__HOW TO COMPLETE THIS TASK__:
Work through the records that follow and return each line containing the word "string".

__INPUT FOR THIS TASK__:

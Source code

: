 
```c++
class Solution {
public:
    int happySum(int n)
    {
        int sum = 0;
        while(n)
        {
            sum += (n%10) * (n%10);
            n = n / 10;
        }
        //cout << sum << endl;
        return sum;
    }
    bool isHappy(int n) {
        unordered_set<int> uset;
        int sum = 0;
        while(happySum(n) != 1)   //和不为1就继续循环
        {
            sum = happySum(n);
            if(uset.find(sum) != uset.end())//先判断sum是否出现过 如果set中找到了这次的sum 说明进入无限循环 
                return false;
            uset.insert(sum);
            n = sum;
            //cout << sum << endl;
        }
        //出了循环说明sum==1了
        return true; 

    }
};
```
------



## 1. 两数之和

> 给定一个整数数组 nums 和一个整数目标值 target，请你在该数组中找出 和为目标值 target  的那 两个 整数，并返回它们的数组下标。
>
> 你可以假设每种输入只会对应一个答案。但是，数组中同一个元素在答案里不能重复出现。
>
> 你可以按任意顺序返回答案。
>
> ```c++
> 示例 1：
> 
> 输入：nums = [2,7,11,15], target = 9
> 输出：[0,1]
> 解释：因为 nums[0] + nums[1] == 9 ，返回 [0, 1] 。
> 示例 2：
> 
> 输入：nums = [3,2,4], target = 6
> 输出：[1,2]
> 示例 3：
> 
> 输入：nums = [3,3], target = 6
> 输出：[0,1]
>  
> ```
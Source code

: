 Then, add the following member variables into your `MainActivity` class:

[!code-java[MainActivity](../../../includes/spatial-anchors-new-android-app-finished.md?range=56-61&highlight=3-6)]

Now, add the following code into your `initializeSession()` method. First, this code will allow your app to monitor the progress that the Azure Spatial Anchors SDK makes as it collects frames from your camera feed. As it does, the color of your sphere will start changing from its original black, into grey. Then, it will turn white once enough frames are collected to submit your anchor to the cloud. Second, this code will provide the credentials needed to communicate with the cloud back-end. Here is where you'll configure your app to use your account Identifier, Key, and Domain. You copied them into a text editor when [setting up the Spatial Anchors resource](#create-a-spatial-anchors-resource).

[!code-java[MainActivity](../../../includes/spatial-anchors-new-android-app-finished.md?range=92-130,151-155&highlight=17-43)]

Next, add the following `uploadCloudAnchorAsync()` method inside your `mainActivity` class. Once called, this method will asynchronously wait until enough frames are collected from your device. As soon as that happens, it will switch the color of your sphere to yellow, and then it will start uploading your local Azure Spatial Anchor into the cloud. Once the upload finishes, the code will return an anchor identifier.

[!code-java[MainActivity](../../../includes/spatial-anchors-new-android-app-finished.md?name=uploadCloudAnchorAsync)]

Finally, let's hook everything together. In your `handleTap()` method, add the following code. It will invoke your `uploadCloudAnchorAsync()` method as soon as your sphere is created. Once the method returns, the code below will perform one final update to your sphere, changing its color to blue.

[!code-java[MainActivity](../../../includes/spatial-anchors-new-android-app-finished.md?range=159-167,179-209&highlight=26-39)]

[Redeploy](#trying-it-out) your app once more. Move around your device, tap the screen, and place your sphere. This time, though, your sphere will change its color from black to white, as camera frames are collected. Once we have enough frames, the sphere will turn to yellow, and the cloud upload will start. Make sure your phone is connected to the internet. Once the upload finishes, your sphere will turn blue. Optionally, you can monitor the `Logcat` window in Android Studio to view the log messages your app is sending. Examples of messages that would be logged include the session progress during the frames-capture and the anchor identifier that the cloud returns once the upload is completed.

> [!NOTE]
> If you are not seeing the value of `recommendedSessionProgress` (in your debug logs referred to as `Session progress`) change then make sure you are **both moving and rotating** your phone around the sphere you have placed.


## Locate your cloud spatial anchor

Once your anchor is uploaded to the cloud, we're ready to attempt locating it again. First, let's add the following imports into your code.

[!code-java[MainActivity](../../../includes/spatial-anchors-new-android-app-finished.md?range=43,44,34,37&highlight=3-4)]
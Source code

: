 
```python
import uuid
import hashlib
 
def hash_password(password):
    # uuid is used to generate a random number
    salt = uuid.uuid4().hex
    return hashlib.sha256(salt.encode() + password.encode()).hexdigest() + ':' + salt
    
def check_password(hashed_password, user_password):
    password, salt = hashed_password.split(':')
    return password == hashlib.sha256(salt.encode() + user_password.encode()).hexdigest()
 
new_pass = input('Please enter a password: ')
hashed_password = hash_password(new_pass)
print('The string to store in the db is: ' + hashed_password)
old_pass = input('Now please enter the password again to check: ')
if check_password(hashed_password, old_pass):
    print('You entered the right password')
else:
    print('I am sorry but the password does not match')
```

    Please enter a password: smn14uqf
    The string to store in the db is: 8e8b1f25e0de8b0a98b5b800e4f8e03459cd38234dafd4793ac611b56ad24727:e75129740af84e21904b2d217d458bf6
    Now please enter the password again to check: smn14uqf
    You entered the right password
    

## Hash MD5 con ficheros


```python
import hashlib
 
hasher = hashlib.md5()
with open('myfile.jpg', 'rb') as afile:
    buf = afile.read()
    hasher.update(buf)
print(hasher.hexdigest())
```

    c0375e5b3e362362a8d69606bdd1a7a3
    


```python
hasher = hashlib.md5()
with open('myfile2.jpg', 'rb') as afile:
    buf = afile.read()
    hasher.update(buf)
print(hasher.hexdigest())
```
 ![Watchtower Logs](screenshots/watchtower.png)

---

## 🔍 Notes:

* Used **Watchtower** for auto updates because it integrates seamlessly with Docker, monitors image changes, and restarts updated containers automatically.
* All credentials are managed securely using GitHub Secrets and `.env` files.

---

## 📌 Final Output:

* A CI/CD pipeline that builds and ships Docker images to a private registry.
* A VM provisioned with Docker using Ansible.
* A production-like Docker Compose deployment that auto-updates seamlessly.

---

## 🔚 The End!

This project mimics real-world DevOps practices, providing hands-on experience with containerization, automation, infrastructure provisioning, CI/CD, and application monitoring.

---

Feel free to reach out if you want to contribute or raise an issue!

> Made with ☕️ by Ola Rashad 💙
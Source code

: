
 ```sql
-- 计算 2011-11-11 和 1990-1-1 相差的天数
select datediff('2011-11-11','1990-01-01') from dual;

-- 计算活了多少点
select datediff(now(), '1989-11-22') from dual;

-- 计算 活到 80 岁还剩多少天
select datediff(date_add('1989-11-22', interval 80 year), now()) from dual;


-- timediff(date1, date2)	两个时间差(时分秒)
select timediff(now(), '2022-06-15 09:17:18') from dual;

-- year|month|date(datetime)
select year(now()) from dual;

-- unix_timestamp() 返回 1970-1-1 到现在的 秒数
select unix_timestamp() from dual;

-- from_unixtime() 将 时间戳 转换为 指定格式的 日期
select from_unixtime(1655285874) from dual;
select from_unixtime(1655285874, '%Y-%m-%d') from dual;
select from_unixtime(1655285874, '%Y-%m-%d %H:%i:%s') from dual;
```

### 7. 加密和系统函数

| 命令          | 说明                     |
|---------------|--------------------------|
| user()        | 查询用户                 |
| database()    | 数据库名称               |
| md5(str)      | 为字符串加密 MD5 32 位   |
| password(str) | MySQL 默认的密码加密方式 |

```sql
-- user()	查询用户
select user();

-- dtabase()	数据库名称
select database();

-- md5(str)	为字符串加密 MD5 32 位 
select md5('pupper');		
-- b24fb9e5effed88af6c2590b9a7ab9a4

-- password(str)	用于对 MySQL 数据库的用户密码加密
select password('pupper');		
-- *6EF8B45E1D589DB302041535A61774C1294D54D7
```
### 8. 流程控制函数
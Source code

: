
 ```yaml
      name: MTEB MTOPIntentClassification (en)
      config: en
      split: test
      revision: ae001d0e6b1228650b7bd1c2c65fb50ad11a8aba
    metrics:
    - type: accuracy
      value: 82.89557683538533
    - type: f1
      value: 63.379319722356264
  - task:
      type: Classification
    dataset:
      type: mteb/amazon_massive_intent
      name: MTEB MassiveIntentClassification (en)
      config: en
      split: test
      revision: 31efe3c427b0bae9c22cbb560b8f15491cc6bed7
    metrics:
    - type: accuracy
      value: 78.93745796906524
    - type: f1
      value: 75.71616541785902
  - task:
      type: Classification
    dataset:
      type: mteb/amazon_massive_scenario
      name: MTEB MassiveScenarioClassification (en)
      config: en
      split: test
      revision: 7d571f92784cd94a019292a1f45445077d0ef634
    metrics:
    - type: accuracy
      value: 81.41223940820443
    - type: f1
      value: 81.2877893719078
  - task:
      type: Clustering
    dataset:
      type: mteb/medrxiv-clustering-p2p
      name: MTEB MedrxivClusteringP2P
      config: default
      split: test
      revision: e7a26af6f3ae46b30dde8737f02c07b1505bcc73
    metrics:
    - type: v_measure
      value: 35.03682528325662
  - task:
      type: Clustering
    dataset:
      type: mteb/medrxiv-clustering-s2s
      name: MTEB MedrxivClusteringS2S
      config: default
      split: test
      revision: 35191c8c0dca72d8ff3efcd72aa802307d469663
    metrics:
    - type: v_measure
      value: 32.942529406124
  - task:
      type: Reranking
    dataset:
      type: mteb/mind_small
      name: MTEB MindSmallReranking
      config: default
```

__SOLUTION TO THIS PROBLEM__:
print('The string to store in the db is: ' + hashed_password)
    The string to store in the db is: 8e8b1f25e0de8b0a98b5b800e4f8e03459cd38234dafd4793ac611b56ad24727:e75129740af84e21904b2d217d458bf6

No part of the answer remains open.